The rapid decline in covid-19 cases, reflecting the slowing increase in the Christmas season, will inevitably increase the pressure for a faster return to normalcy. In fact, some states have already significantly eased restrictions on restaurants and retail industries. The changing dynamics will cause a growing political headache for the president if he is seeking a deliberate pace for reopening. The lesson of Trump’s hasty demands to get back to normal last summer, which helped spark a disastrous wave of infections, is that declaring victory too quickly is unwise and could create the conditions for existing and ongoing mutations. evolution of the virus find a foothold and prolong the pandemic.
Three influential medical associations issued a warning Sunday that despite signs of hope, the challenges from COVID-19 remain dire.

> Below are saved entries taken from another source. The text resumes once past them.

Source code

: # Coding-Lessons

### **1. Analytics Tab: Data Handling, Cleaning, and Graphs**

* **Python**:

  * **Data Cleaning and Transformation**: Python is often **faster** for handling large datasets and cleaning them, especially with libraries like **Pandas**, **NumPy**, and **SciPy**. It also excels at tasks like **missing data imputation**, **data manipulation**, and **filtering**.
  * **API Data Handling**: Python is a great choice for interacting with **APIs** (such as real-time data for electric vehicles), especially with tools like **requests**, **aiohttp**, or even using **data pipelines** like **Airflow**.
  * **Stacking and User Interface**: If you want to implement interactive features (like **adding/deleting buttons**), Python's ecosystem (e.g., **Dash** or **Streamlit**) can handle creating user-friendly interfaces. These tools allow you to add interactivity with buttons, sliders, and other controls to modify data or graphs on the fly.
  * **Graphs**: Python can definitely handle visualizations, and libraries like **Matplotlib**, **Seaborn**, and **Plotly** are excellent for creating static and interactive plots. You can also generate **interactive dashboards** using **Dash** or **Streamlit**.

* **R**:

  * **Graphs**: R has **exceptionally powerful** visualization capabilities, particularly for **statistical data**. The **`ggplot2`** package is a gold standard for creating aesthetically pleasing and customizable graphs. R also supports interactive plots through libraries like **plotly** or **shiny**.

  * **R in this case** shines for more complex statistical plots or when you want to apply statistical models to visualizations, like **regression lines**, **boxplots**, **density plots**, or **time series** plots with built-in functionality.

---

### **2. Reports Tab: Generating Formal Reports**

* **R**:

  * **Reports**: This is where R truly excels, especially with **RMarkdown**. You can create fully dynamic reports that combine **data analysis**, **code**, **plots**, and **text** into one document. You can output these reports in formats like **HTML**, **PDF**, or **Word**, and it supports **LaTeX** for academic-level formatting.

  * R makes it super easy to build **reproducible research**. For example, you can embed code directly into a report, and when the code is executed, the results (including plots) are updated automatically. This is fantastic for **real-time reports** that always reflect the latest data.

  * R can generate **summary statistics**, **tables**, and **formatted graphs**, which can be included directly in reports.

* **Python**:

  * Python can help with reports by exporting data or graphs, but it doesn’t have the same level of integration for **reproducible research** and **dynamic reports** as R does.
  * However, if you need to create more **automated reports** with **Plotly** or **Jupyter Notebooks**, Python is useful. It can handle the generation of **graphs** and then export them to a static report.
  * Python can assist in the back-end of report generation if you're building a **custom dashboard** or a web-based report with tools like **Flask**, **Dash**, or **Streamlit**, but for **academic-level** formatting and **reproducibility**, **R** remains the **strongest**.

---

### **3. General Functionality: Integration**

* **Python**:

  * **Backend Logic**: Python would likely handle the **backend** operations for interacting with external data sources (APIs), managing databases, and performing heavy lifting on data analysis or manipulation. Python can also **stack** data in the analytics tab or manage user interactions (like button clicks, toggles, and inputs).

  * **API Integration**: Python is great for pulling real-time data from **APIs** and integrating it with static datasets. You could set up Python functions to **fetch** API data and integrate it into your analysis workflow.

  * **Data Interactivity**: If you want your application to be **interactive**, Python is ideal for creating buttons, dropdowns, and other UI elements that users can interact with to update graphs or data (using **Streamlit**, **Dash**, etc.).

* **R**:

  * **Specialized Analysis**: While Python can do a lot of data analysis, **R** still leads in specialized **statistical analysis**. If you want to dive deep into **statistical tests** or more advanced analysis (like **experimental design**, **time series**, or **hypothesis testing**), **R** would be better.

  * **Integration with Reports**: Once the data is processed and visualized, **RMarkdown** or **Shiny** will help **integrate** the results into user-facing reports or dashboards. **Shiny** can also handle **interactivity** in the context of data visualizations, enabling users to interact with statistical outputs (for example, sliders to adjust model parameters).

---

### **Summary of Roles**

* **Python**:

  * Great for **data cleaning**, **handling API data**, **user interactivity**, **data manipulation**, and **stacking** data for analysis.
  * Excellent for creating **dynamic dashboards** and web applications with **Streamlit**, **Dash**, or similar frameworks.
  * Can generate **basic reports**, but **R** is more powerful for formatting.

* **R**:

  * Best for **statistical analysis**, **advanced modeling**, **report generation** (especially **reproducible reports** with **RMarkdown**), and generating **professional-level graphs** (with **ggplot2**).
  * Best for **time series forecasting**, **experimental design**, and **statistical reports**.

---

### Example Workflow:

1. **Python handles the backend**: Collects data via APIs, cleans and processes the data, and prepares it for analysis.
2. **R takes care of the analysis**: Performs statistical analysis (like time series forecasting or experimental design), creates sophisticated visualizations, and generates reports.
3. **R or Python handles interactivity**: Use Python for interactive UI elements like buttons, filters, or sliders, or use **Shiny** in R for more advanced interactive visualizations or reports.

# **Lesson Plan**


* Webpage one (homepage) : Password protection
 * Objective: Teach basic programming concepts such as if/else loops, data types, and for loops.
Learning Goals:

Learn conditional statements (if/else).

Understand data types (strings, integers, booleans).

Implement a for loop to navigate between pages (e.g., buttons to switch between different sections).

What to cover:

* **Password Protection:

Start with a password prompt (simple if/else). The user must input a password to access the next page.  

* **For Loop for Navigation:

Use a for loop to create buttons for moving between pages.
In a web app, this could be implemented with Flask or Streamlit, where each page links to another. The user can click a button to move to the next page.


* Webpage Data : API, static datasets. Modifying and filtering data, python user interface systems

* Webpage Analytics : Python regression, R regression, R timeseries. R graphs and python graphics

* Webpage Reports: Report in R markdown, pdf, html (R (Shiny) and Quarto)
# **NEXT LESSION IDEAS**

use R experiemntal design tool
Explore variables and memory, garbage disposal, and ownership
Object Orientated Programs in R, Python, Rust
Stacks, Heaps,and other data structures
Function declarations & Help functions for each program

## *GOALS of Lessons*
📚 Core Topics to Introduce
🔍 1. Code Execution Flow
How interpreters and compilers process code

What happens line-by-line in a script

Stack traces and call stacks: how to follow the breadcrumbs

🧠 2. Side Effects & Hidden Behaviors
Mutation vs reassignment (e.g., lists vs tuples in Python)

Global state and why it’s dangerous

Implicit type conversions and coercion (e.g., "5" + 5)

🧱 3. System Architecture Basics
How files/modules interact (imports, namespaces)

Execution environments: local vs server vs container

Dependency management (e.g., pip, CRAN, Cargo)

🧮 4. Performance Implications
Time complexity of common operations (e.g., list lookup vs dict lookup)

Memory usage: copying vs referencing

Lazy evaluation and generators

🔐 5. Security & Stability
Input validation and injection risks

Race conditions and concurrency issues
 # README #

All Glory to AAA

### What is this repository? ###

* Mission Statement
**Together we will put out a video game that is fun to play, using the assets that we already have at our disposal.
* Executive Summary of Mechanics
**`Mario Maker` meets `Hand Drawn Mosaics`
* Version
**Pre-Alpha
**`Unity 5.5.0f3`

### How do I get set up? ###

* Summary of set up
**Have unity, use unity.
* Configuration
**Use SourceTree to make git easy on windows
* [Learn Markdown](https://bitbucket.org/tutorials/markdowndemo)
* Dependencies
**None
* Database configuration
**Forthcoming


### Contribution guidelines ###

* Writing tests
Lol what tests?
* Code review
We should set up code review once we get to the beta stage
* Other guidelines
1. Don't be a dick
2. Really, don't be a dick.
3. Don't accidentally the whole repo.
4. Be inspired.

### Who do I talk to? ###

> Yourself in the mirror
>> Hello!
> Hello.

“With newer and more contagious variants of the virus circulating in the United States, now is not the time to lower our guard and reduce the measures that we know will work to prevent further illness and death,” said the American Medical Association, the American Hospital Association and the American Nurses Association in a statement.
It is a message that mirrors that of the White House: cautious optimism but knowing that the pernicious nature of this deadly pandemic, which has consistently exceeded the projected death toll and could claim tens of thousands more lives, means that it is not you can take nothing for granted.
CNN’s Arlette Saenz and Jessica Firger contributed to this story.